Recall that there is a difference between the ASCII character '1' and the internal binary representation of the number 1 as, say, a C++ or Java int. The former is represented in eight bits as 00110001; the latter would be represented in 32-bits as 00000000000000000000000000000001.

Similarly, files may consist of sequences of ASCII characters or sequences of internal binary representations of data of various types (e.g., intermixed sequences of int, float, double, etc.). A file containing the three ASCII characters "123" would be three bytes long:

001100010011001000110011

A binary file containing the three integers 1, 2, and 3 would be 12 bytes long:

00000000000000000000000000000001 00000000000000000000000000000010 00000000000000000000000000000011

A binary file containing the single integer 123 would be 4 bytes long:

00000000000000000000000001111011

(For a variety of reasons, you should not try to conclude anything from these examples in terms of typical relative sizes of files written in these two formats. The main point is simply to illustrate that different bit encodings are used for ASCII as opposed to binary file representations.)

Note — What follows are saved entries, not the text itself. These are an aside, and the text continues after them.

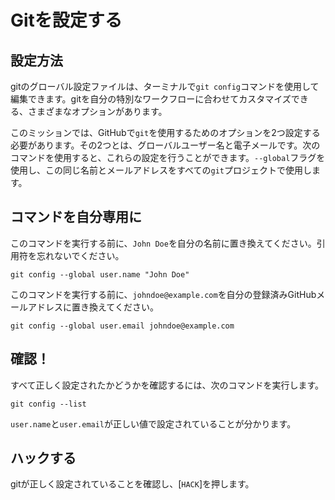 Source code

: # Gitを設定する

## 設定方法

gitのグローバル設定ファイルは、ターミナルで`git config`コマンドを使用して編集できます。gitを自分の特別なワークフローに合わせてカスタマイズできる、さまざまなオプションがあります。

このミッションでは、GitHubで`git`を使用するためのオプションを2つ設定する必要があります。その2つとは、グローバルユーザー名と電子メールです。次のコマンドを使用すると、これらの設定を行うことができます。`--global`フラグを使用し、この同じ名前とメールアドレスをすべての`git`プロジェクトで使用します。

## コマンドを自分専用に

このコマンドを実行する前に、`John Doe`を自分の名前に置き換えてください。引用符を忘れないでください。

```
git config --global user.name "John Doe"
```

このコマンドを実行する前に、`johndoe@example.com`を自分の登録済みGitHubメールアドレスに置き換えてください。

```
git config --global user.email johndoe@example.com
```

## 確認！

すべて正しく設定されたかどうかを確認するには、次のコマンドを実行します。

```
git config --list
```

`user.name`と`user.email`が正しい値で設定されていることが分かります。

## ハックする

gitが正しく設定されていることを確認し、[`HACK`]を押します。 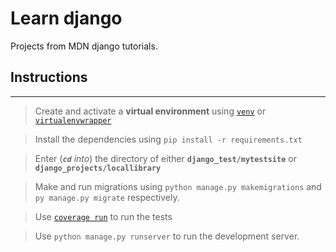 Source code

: # Learn django
Projects from MDN django tutorials.

## Instructions
---
> Create and activate a **virtual environment** using [```venv```](https://packaging.python.org/guides/installing-using-pip-and-virtual-environments/) or [```virtualenvwrapper```](https://virtualenvwrapper.readthedocs.io/en/latest/)

> Install the dependencies using ```pip install -r requirements.txt```

> Enter (*__```cd```__ into*) the directory of either **```django_test/mytestsite```** or **```django_projects/locallibrary```**

> Make and run migrations using ```python manage.py makemigrations``` and ```py manage.py migrate``` respectively.

> Use [```coverage run```](https://coverage.readthedocs.io/en/latest/) to run the tests

> Use ```python manage.py runserver``` to run the development server.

Both C++ and Java have facilities for reading and writing both ASCII and binary files. We will consider only C++ facilities for reading and writing ASCII files in these web pages.

ASCII File I/O

  1. External files: The Basics
    1. Header files
      #include <iostream>contains classes istream and ostream as well as objects cin, cout, and cerr (all in namespace std)
      #include <fstream>contains classes ifstream and ofstream (in namespace std)
    2. The streams cin, cout, and cerr are always open and available. External files can be opened in one of two ways. Either:
      std::ifstream inp("someFile.txt");
      std::ofstream myoutputfile("someOtherFile.txt");
      or equivalently:
      std::ifstream inp;
      inp.open("someFile.txt");
      std::ofstream myoutputfile;
      myoutputfile.open("someOtherFile.txt");
    3. Reading from and writing to ASCII file streams is the same as reading from std::cin or writing to std::cout. For example, you can simply use the >> and << operators. You can also use the get and put methods.
    4. When you are done reading from or writing to an external file, you should always close the file. That will allow the file to be reopened later in your program. Also – in the case of output files – it guarantees that everything you wrote actually gets flushed from internal buffers and written to disk:
      inp.close();
      myoutputfile.close();
  2. Relationships among istream-ifstream; ostream-ofstream
    The fact that the syntax of input operations is the same regardless of whether the file variable is of type istream (e.g., std::cin) or ifstream is due to the fact that an ifstream is a special type of istream. Similarly, ofstream is a special type of ostream. In object-oriented terms, we say ifstream is a subclass (or derived class) of istream. Similarly, ofstream is a subclass (or derived class) of ostream. Any operation that can be performed on an istream (ostream) can also be applied to an ifstream (ofstream). Moreover, additional operations that are specific to the fact that the subclasses are associated with external files can be used. We have already seen explicit open and close methods, for example.
  3. Two general reading strategies
    When reading ASCII files, one of two general approaches is typically used, depending on the file structure and/or the application requirements:

    What is whitespace?

    Definition: Whitespace is a contiguous sequence of one or more characters, each character of which is a blank, tab, carriage return, or line feed (or perhaps other non-printable ASCII characters).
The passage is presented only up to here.